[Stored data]
>>>

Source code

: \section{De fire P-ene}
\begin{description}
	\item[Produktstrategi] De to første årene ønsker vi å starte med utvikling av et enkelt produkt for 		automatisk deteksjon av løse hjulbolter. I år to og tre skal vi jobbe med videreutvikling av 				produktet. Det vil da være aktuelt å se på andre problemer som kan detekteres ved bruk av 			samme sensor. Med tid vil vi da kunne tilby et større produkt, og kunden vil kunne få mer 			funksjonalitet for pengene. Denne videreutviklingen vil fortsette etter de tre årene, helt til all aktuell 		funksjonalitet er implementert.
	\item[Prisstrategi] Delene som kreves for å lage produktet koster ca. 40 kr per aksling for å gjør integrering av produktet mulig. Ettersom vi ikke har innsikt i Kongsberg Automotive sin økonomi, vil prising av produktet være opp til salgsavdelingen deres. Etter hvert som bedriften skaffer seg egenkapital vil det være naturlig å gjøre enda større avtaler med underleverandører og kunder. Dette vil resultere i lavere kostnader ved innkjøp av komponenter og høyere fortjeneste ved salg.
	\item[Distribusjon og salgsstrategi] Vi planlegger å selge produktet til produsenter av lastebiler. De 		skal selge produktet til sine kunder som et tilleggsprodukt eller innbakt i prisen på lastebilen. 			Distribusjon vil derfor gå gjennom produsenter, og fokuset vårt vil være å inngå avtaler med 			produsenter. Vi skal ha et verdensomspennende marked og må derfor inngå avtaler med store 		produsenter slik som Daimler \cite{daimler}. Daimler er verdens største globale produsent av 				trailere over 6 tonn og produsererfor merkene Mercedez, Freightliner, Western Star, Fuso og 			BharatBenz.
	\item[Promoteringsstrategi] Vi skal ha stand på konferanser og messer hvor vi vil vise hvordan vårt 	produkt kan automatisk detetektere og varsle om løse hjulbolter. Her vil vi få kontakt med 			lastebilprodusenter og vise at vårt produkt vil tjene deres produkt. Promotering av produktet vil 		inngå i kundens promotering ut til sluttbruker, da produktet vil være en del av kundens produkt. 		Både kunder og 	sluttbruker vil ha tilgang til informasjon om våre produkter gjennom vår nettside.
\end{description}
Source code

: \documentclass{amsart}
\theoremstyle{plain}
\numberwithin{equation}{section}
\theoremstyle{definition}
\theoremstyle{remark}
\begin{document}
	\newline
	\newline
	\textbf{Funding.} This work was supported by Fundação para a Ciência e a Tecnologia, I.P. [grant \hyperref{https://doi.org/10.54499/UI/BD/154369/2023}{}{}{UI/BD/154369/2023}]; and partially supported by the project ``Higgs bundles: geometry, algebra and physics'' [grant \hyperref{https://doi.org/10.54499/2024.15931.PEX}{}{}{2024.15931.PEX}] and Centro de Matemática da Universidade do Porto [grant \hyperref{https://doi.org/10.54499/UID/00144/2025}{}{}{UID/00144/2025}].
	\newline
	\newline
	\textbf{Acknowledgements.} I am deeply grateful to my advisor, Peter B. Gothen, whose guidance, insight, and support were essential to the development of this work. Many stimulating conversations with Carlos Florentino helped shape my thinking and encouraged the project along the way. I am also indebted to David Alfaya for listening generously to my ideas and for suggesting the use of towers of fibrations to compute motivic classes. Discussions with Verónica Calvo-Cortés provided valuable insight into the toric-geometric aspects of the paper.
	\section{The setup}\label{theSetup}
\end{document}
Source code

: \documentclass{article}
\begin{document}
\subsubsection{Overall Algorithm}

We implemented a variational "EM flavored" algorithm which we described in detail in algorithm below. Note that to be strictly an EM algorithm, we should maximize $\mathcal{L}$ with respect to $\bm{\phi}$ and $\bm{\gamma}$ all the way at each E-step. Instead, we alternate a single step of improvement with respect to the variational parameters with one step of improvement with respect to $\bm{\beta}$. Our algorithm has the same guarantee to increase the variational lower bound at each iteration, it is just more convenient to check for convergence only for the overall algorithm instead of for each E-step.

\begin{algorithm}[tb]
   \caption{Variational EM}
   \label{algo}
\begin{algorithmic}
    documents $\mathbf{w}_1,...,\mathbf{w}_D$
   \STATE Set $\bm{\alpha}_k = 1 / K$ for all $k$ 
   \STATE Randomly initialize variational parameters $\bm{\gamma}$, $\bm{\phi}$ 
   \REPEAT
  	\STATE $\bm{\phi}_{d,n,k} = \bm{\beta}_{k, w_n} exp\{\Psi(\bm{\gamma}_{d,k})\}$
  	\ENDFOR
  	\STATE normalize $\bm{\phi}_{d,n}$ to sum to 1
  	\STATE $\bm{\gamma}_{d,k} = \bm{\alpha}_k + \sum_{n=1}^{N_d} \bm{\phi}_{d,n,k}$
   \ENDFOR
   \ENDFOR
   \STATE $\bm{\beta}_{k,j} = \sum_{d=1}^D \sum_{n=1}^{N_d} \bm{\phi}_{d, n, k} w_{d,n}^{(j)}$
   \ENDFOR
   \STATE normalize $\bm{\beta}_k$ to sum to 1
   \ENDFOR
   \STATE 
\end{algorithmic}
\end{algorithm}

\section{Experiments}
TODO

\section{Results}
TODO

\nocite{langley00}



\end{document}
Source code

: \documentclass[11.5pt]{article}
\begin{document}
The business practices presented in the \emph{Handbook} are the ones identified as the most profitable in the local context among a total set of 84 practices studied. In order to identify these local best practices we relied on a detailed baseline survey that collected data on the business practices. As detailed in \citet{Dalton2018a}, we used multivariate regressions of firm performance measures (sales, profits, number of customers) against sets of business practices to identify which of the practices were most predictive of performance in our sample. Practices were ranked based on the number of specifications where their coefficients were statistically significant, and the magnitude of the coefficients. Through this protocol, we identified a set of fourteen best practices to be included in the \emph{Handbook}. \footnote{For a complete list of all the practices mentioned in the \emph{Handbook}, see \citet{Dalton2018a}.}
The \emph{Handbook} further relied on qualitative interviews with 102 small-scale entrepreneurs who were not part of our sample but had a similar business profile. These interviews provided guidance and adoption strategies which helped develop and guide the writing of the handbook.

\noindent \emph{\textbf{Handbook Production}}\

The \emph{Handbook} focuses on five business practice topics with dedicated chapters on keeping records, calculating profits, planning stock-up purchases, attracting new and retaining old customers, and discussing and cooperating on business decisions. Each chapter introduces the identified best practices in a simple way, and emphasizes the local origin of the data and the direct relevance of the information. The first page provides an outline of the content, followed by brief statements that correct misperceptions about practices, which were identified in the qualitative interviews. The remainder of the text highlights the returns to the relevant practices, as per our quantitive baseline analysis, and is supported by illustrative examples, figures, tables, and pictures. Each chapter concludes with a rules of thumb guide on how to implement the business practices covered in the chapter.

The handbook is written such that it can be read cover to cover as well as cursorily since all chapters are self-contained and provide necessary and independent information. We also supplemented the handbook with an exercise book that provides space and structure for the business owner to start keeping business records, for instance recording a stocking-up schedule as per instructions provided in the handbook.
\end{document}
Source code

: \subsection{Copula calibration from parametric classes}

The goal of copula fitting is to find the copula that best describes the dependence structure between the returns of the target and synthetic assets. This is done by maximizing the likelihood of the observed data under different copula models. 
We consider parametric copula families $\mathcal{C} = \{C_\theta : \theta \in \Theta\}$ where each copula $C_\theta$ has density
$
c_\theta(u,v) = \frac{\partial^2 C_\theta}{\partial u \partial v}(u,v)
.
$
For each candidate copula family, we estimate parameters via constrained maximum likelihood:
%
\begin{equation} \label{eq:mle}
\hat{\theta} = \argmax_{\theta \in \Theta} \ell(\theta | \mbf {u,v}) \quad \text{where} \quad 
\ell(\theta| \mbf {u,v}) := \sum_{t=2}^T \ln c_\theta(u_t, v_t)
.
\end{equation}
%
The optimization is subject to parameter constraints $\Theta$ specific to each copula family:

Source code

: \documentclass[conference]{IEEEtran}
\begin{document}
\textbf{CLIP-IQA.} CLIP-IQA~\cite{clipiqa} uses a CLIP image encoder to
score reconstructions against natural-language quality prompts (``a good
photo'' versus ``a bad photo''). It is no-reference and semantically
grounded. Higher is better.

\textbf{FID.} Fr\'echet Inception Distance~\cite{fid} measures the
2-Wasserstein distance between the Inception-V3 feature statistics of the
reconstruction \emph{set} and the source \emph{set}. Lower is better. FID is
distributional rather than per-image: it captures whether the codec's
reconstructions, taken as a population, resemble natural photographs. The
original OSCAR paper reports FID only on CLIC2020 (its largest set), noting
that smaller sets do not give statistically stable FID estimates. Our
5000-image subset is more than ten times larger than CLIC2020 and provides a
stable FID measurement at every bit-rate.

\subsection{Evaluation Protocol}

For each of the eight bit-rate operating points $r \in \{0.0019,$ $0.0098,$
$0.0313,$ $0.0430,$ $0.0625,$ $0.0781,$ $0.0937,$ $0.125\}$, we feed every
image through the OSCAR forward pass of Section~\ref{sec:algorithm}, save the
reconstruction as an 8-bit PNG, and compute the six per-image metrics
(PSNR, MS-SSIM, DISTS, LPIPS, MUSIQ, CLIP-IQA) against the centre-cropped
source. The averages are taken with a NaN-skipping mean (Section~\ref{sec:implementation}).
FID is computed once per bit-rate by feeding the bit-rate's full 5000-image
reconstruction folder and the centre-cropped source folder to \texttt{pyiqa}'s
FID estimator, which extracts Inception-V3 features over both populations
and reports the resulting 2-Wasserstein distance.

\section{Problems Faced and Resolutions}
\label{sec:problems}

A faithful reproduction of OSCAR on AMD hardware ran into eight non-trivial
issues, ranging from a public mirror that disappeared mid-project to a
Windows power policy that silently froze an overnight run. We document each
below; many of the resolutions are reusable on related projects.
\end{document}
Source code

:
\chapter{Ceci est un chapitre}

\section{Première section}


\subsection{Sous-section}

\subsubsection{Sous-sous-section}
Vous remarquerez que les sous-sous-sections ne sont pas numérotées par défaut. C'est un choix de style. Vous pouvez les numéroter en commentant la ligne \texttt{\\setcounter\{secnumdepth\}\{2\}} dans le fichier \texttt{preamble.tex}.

<<<

Pick each line holding the word "every" out of the data and copy it.

■ EXPECTED ANSWER ■
stable FID measurement at every bit-rate.
$0.0313,$ $0.0430,$ $0.0625,$ $0.0781,$ $0.0937,$ $0.125\}$, we feed every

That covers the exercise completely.